Isolate every line in the records below with "conjunction" in it.

=== Section Start ===

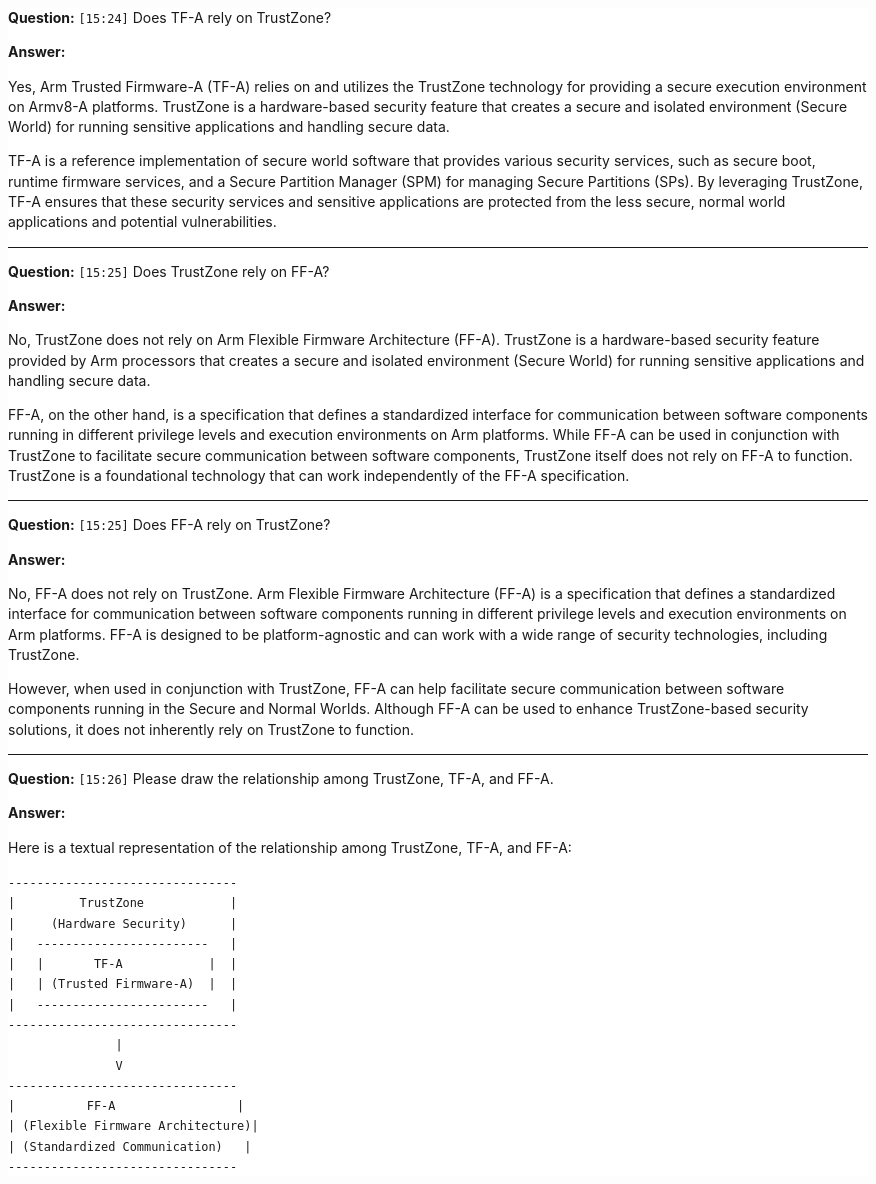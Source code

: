 **Question:** `[15:24]` Does TF-A rely on TrustZone?

**Answer:**

Yes, Arm Trusted Firmware-A (TF-A) relies on and utilizes the TrustZone technology for providing a secure execution environment on Armv8-A platforms. TrustZone is a hardware-based security feature that creates a secure and isolated environment (Secure World) for running sensitive applications and handling secure data.

TF-A is a reference implementation of secure world software that provides various security services, such as secure boot, runtime firmware services, and a Secure Partition Manager (SPM) for managing Secure Partitions (SPs). By leveraging TrustZone, TF-A ensures that these security services and sensitive applications are protected from the less secure, normal world applications and potential vulnerabilities.

---

**Question:** `[15:25]` Does TrustZone rely on FF-A?

**Answer:**

No, TrustZone does not rely on Arm Flexible Firmware Architecture (FF-A). TrustZone is a hardware-based security feature provided by Arm processors that creates a secure and isolated environment (Secure World) for running sensitive applications and handling secure data.

FF-A, on the other hand, is a specification that defines a standardized interface for communication between software components running in different privilege levels and execution environments on Arm platforms. While FF-A can be used in conjunction with TrustZone to facilitate secure communication between software components, TrustZone itself does not rely on FF-A to function. TrustZone is a foundational technology that can work independently of the FF-A specification.

---

**Question:** `[15:25]` Does FF-A rely on TrustZone?

**Answer:**

No, FF-A does not rely on TrustZone. Arm Flexible Firmware Architecture (FF-A) is a specification that defines a standardized interface for communication between software components running in different privilege levels and execution environments on Arm platforms. FF-A is designed to be platform-agnostic and can work with a wide range of security technologies, including TrustZone.

However, when used in conjunction with TrustZone, FF-A can help facilitate secure communication between software components running in the Secure and Normal Worlds. Although FF-A can be used to enhance TrustZone-based security solutions, it does not inherently rely on TrustZone to function.

---

**Question:** `[15:26]` Please draw the relationship among TrustZone, TF-A, and FF-A.

**Answer:**

Here is a textual representation of the relationship among TrustZone, TF-A, and FF-A:

```
--------------------------------
|         TrustZone            |
|     (Hardware Security)      |
|   ------------------------   |
|   |       TF-A            |  |
|   | (Trusted Firmware-A)  |  |
|   ------------------------   |
--------------------------------
               |
               V
--------------------------------
|          FF-A                 |
| (Flexible Firmware Architecture)|
| (Standardized Communication)   |
--------------------------------
```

=== Section End ===

__Problem solution__.
FF-A, on the other hand, is a specification that defines a standardized interface for communication between software components running in different privilege levels and execution environments on Arm platforms. While FF-A can be used in conjunction with TrustZone to facilitate secure communication between software components, TrustZone itself does not rely on FF-A to function. TrustZone is a foundational technology that can work independently of the FF-A specification.
However, when used in conjunction with TrustZone, FF-A can help facilitate secure communication between software components running in the Secure and Normal Worlds. Although FF-A can be used to enhance TrustZone-based security solutions, it does not inherently rely on TrustZone to function.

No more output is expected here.